Court rarely hears cases about real estate. Prior owners of property enlarged yard by fencing in a huge piece of public parkland which they didn’t own.
The Supreme Court of Canada has agreed to hear an appeal of a case involving a claim for adverse possession, also known as squatter’s rights, of a piece of the Étienne Brûlé park which runs along the Humber river in Toronto’s west end.
The Supreme Court hears between 65 and 80 appeals a year, and grants leave to appeal only in rare circumstances such as when the case under appeal involves a question of public importance.
The Supreme Court very rarely hears cases involving real estate.
The latest dispute began when Pawel Kosicki and Megan Munro discovered they did not have paper title to a huge chunk of their back yard. The parcel in issue consists of more than 3,673 square feet. It was expropriated in 1971 and on paper it is owned by the city of Toronto.
Sometime between 1958 and 1971, the prior owners of the Kosicki house enlarged their yard by fencing in a huge piece of public parkland which they didn’t own. The land has been completely fenced in since then.
When Kosicki and Munro learned they didn’t own most of their yard, they tried to buy it but the city turned them down. The owners responded by taking the city to court claiming ownership of the yard by adverse possession.
At the court hearing, the city acknowledged that the owners’ evidence satisfied the traditional test for adverse possession. But the judge decided to create an exception to the Real Property Limitations Act statute and ruled that private landowners could not acquire title by encroaching on public land and fencing it off for their private use.
The lower court decision was upheld last June by two of three judges in the Ontario Court of Appeal.
But in a blistering dissenting opinion, Justice David Brown wrote that judges do not have the power to amend the provisions of a statute, which was the effect of the decision of the original judge and a majority of the appeal court.
Their rulings, wrote Justice Brown, “have denied (the owners) their legal due. That judicial denial raises an issue that transcends the interests of the parties to this appeal.”
By creating what he called a public lands immunity rule which is not in the wording of the legislation, Justice Brown said that his colleagues suffered from “a misconception of the power of judges to craft public policy.” The judge-made test would effectively amend four different laws.

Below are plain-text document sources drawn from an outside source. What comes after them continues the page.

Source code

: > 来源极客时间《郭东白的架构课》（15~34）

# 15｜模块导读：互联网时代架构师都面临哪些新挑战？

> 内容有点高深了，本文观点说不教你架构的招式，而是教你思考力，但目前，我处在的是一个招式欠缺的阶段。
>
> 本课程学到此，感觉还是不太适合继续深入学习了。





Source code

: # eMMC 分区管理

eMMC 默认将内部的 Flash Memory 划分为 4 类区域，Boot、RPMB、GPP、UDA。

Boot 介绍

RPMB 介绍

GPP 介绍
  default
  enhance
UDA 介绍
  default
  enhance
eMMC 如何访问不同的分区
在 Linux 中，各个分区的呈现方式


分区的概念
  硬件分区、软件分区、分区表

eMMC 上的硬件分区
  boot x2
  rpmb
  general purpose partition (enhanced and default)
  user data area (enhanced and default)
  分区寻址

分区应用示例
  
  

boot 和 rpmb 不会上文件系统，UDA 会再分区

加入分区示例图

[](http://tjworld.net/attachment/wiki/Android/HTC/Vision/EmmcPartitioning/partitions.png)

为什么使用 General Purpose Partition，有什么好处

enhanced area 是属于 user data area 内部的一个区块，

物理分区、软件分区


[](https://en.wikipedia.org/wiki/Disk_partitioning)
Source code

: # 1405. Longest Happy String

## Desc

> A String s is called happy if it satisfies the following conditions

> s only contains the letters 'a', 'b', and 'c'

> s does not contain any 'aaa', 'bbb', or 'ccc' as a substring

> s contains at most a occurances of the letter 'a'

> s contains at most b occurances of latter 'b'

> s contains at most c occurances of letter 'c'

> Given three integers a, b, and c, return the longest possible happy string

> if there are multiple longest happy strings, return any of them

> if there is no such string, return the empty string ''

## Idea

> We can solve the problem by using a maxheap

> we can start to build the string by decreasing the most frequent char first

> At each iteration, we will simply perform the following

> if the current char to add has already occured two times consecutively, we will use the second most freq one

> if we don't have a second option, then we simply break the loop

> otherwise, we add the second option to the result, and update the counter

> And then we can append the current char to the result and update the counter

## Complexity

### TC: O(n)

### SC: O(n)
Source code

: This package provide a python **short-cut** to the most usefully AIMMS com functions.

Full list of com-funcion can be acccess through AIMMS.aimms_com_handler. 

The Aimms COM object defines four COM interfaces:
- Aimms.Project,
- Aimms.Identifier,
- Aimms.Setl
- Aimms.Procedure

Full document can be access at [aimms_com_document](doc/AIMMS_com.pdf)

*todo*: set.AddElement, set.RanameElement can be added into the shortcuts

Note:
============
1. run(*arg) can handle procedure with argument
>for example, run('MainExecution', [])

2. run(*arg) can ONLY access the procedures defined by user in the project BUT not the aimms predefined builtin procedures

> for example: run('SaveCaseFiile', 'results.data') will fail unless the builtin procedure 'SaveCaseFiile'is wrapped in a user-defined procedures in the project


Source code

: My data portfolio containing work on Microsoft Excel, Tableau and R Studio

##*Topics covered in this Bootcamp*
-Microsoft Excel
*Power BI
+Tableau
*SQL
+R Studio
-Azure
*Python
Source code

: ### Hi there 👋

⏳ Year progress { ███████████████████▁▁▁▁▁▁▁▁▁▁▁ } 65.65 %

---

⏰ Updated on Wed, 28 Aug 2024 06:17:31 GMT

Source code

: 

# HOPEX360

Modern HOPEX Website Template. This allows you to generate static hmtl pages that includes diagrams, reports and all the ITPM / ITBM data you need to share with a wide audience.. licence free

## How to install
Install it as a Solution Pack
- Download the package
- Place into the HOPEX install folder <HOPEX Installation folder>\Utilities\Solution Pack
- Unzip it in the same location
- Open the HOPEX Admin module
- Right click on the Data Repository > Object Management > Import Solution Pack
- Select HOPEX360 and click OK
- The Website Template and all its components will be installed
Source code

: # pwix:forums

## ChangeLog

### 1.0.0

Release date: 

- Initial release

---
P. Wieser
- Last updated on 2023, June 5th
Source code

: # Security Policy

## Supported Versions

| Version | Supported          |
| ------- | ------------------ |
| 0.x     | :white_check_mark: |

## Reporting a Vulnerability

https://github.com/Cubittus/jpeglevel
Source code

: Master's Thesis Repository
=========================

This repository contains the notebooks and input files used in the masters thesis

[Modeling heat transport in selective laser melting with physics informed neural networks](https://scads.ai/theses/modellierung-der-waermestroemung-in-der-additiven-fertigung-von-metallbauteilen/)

Justice Brown wrote that judges do not have the power to enact a new law just because they think it would be a good thing to do.
In a ruling without written reasons earlier this month, the Supreme Court of Canada gave the landowners permission to appeal the Court of Appeal decision.
In deciding who owns the piece of public parkland in Toronto’s west end, the Supreme Court will decide the larger issue of whether judges have the power to craft a new exception to a statute.